72.

—¿Pichoncito? —llamó la voz gangosa de Lena Morgan—. ¿Has sido tú quien ha hecho que se apague todo?

Lena se había puesto una mascarilla regeneradora y se había ido a la cama temprano. Ese día no se había visto buena cara. Se sentía floja y tenía las facciones más cansadas de lo habitual. En cuanto pudiera volvería a visitar a su cirujano de Boston para que le pusiera otra tanda de inyecciones de bótox. Estaba hojeando una de sus revistas de famosos favoritas en el iPad cuando todo había dejado de funcionar.

LDM estaba abajo, viendo un partido de béisbol, baloncesto o lo que fuera, a ella le daba igual, salvo cuando lo necesitaba.

—¿Pichoncito? ¡Pichoncito!

Sabía que la oía. La casa era grande, pero no tanto, y todas las puertas entre el dormitorio y el salón estaban abiertas. O había ido a ver qué pasaba o se hacía el sordo. ¡Aquella manía suya estaba empezando a hartarla! Era perfectamente capaz de oír a sus amigos cuando murmuraban cochinadas al paso de una chica guapa, pero si lo llamaba ella, según de qué humor estuviera, podía llegar a hacerle repetir su nombre diez veces. Era intolerable.

—¡LDM! —bramó, esta vez sin la menor dulzura.

Una sombra cruzó la puerta, que se abrió todavía más.

En la moqueta había algo acercándose al pie de la cama.

—¿LDM? ¿Qué tramas?

En el extremo del lecho, el edredón empezó a levantarse y Lena adivinó sus intenciones.

—¿Tenías que cargártelo todo para jugar a los apagones conmigo? Llevo una máscara de belleza, pichoncito. Y no me he puesto la crema, ya sabes, para la sequedad íntima… Cuando quieras hacerlo, tienes que avisarme… Esas cosas se preparan, ¿lo has olvidado?

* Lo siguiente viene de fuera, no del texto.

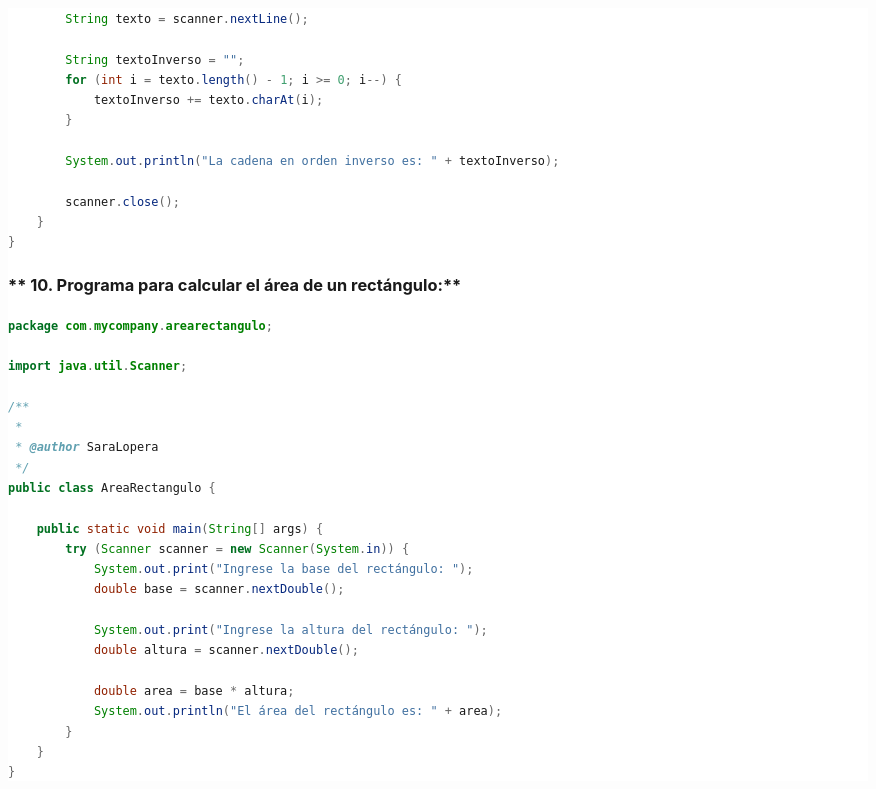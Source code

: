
 ```java
        String texto = scanner.nextLine();

        String textoInverso = "";
        for (int i = texto.length() - 1; i >= 0; i--) {
            textoInverso += texto.charAt(i);
        }

        System.out.println("La cadena en orden inverso es: " + textoInverso);

        scanner.close();
    }
}
```

### ** 10. Programa para calcular el área de un rectángulo:**

```java
package com.mycompany.arearectangulo;

import java.util.Scanner;

/**
 *
 * @author SaraLopera
 */
public class AreaRectangulo {

    public static void main(String[] args) {
        try (Scanner scanner = new Scanner(System.in)) {
            System.out.print("Ingrese la base del rectángulo: ");
            double base = scanner.nextDouble();
            
            System.out.print("Ingrese la altura del rectángulo: ");
            double altura = scanner.nextDouble();
            
            double area = base * altura;
            System.out.println("El área del rectángulo es: " + area);
        }
    }
}
```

Debajo del edredón, el bulto era cada vez más grande; pero Lena siguió hablando en el mismo tono.

—Tú eres un hombre, para ti es muy fácil. Basta con que pienses en ello para que tu cuerpo responda al deseo. Pero recuerda que nosotras, las mujeres, tenemos un organismo más caprichoso. ¿Me estás escuchando, pichoncito? —Lena encogió las piernas bruscamente—. Dios mío, pero ¿de dónde vienes? ¡Estás helado! —el bulto se le acercaba despacio—. ¡Basta, LDM, he dicho que no! ¡Para empezar, date una ducha bien caliente!

La fuerza con que le sujetaron las rodillas la dejó tan estupefacta que no fue capaz de gritar.

El frío le subió por el cuerpo, y al instante el camisón se le cubrió de escarcha.

Sus muslos se separaron con tal violencia que le crujió la pelvis.

Luego, una masa aplastante se tendió sobre ella y la penetró con tal brutalidad que el dolor la electrizó hasta la base del cráneo.

Sintió que algo se derramaba dentro de ella e iba hinchándose e hinchándose… Gritó como nunca había gritado en su vida. Su interior explotó casi de inmediato. Lena se habría retorcido de dolor, pero la masa glacial que estaba tumbada encima de su cuerpo se lo impedía. Solo veía una nube de sombra, aunque sentía una presión descomunal.

Y aquello continuaba llenándola, comprimiendo lo que quedaba de sus órganos genitales y apretando su vejiga, que acabó estallando, poco antes de que el empuje le destrozara el estómago y los intestinos.

Lena había dejado de vociferar. Estaba más allá de los gritos.

Lo que salía de su boca ya no era humano.